Meeting of February 17, 2026

Join us at Harry’s Hofbrau in Redwood City on Tuesday, February 17. Harry’s opens at 11 am for cafeteria style lunch; our meeting will start promptly at 12 noon. See the MEETING INFO menu item for directions. This month’s topic is

Kathryn Olivarius on “When Lilacs Last in the Dooryard Bloom’d: Lincoln’s Death and a Nation’s Grief”

On Good Friday, April 14, 1865, just five days after Lee’s surrender at Appomattox, John Wilkes Booth assassinated President Abraham Lincoln at Ford’s Theatre. Lincoln’s death came at a moment when the nation desperately needed to make sense of catastrophic loss. Over 750,000 Americans had died in four years of civil war—fathers, sons, brothers gone. Communities were shattered. The South lay in ruins. And yet there had been no national ritual to process this bloodletting, no collective ceremony to mark what had been sacrificed or why. Lincoln’s assassination changed that. As his body traveled 1,700 miles by funeral train from Washington to Springfield, millions of Americans lined the tracks and crowded into cities to participate in elaborate public rituals of grief. Black mourners, many recently freed from slavery, served as pallbearers. Immigrant societies, craft guilds, and religious groups marched in processions. The funeral became a rehearsal for democracy itself—a chance for a fractured nation to grieve together, to consecrate the war’s meaning, and to imagine reunion. This talk explores how Lincoln’s death was transformed into a sacred symbol of national sacrifice, and how his funeral allowed Americans to mourn their collective personal loss.

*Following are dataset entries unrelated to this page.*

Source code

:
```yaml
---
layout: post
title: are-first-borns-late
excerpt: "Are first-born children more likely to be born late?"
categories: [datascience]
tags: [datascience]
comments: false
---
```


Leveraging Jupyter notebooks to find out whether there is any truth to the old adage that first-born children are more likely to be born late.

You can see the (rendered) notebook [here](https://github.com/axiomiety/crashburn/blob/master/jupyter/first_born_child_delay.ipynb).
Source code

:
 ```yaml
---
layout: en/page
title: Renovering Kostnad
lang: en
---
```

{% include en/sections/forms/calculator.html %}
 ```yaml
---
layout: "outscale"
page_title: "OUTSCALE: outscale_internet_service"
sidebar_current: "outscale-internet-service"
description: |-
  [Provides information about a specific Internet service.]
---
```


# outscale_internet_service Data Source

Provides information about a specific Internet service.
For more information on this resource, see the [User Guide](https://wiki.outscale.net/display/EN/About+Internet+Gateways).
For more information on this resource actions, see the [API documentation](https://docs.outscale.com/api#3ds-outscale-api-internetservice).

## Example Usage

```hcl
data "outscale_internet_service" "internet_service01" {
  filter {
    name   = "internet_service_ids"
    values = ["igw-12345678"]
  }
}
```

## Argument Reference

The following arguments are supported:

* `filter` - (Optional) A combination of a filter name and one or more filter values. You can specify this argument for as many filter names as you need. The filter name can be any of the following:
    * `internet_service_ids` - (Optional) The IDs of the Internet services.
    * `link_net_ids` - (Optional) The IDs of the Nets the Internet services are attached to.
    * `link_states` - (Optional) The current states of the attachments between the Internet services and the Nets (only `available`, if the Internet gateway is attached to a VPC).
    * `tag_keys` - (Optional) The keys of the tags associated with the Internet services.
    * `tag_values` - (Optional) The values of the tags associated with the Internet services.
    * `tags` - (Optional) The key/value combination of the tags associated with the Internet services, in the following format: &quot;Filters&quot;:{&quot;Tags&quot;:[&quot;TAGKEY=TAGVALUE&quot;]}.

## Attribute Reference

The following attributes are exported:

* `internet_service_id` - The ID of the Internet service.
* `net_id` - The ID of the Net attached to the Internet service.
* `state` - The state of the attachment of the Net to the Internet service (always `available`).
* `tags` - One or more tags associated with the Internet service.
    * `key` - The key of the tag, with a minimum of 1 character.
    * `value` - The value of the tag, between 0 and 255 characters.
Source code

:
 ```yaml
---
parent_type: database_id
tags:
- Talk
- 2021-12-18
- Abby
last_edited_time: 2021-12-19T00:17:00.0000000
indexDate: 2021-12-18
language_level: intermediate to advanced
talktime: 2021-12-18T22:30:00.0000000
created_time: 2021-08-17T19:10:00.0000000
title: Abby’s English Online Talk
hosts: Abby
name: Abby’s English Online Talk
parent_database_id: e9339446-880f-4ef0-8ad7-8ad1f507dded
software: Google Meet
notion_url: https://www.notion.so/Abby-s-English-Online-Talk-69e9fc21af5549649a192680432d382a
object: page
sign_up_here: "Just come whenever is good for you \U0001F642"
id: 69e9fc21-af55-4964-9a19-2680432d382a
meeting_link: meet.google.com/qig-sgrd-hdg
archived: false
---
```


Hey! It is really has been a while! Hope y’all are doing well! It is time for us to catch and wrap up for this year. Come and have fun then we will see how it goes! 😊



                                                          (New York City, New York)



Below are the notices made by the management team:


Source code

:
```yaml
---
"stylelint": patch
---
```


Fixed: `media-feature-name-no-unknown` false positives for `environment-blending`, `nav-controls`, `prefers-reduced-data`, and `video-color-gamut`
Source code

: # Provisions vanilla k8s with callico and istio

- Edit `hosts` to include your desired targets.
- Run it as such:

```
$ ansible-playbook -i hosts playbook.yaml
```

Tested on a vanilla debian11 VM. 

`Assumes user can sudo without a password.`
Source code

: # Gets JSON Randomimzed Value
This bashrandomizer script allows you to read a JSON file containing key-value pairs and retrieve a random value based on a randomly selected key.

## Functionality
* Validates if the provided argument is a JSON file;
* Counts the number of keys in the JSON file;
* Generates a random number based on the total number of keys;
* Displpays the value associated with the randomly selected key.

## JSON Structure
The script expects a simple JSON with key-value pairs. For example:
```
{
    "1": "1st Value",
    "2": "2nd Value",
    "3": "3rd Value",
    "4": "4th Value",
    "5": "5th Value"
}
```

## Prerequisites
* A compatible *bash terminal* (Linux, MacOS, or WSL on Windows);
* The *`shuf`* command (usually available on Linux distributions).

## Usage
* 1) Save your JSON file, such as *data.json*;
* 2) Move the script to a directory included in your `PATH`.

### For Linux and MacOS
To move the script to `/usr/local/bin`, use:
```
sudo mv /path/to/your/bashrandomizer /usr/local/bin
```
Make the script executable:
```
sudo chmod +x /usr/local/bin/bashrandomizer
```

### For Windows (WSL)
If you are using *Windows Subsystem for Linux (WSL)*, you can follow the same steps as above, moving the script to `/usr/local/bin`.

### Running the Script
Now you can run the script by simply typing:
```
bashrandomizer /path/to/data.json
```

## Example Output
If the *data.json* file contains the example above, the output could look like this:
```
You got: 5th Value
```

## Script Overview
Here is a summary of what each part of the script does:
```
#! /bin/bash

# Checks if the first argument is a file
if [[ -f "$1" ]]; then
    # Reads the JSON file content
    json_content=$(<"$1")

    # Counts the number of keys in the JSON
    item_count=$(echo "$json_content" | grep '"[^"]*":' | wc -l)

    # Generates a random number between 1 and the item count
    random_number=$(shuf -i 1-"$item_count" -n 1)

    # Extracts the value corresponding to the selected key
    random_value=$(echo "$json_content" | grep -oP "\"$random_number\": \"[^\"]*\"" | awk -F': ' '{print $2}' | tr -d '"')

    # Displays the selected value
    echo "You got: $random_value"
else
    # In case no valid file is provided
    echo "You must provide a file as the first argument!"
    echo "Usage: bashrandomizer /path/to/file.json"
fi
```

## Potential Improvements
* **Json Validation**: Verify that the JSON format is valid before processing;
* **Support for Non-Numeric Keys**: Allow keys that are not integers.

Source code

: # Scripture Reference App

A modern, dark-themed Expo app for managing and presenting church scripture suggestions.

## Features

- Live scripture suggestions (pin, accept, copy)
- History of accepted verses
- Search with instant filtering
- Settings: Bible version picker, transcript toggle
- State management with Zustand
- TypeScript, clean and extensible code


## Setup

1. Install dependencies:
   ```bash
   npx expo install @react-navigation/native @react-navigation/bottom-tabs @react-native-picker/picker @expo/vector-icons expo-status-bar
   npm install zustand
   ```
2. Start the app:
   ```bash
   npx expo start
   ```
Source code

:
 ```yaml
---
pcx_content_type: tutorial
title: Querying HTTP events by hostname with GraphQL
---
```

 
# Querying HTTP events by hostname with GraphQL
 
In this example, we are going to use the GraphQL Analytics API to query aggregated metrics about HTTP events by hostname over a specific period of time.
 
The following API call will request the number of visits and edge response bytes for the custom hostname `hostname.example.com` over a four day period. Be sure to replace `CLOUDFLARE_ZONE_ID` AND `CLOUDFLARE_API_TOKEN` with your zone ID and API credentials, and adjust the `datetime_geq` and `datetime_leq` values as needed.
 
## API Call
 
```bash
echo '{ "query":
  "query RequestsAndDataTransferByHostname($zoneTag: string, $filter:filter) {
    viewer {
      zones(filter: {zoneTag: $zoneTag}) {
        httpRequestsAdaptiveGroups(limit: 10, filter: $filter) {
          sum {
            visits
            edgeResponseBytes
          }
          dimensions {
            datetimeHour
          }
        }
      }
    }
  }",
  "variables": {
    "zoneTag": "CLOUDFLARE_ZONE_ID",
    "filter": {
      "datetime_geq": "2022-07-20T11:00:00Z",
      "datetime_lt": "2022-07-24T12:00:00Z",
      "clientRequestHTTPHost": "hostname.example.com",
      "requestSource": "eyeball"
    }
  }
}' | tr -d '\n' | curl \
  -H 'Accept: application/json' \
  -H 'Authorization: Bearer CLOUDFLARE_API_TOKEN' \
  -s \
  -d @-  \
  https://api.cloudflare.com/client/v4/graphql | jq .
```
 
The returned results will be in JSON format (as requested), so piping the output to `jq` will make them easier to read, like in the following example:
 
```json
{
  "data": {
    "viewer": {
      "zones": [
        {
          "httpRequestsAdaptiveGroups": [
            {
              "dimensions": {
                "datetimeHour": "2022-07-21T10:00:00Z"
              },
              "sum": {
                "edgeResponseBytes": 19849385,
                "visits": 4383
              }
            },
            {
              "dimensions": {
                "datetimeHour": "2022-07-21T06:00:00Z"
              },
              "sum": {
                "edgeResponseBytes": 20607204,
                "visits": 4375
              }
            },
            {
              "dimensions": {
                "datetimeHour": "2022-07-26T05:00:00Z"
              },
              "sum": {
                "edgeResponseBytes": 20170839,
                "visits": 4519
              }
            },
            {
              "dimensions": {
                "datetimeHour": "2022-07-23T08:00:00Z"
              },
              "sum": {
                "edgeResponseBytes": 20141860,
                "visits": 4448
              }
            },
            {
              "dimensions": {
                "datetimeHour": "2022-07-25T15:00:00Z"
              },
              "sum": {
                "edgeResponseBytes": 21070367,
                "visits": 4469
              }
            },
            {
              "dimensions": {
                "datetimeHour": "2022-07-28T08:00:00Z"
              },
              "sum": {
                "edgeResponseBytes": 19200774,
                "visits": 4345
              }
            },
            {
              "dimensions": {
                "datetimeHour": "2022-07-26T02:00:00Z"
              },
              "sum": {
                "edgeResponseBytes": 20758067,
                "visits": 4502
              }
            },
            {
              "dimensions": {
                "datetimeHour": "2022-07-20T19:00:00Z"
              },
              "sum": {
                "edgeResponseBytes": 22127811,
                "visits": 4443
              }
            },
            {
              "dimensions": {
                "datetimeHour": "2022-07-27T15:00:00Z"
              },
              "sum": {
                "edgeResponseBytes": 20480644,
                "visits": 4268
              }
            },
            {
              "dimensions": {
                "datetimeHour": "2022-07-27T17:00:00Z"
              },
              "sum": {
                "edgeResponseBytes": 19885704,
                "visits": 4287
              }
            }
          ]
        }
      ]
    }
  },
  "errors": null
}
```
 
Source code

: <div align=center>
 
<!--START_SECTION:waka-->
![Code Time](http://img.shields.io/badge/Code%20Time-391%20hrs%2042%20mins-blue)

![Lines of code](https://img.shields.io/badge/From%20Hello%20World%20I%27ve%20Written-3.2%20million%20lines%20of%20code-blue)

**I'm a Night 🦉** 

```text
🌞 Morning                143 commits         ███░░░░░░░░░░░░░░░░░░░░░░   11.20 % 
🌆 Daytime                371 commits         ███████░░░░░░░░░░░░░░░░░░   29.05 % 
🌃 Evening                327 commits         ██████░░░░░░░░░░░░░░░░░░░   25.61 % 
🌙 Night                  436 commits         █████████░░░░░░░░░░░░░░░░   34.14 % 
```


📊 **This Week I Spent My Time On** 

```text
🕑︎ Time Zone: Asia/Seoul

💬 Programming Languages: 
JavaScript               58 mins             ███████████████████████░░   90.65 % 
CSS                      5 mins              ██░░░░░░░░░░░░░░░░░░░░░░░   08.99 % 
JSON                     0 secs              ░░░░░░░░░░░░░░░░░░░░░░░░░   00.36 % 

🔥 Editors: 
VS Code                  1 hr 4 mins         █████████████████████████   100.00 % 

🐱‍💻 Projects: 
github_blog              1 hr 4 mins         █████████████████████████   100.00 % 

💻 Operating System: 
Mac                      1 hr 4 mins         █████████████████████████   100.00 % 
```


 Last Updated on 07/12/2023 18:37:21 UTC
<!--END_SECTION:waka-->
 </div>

Kathryn Olivarius, Assistant Professor of History, at Stanford University, Palo Alto, CA on Wednesday, August 21, 2024. Photographer: LiPo Ching

Kathryn Olivarius is an Associate Professor of History at Stanford University and author of Necropolis: Disease, Power, and Capitalism in the Cotton Kingdom (2022). The book won multiple awards, including best first book prizes from the Organization of American Historians and the American Historical Association, as well as the Humanities Book of the Year Award from the Louisiana Endowment for the Humanities. She has taught Civil War and Reconstruction for a decade and lives in Palo Alto.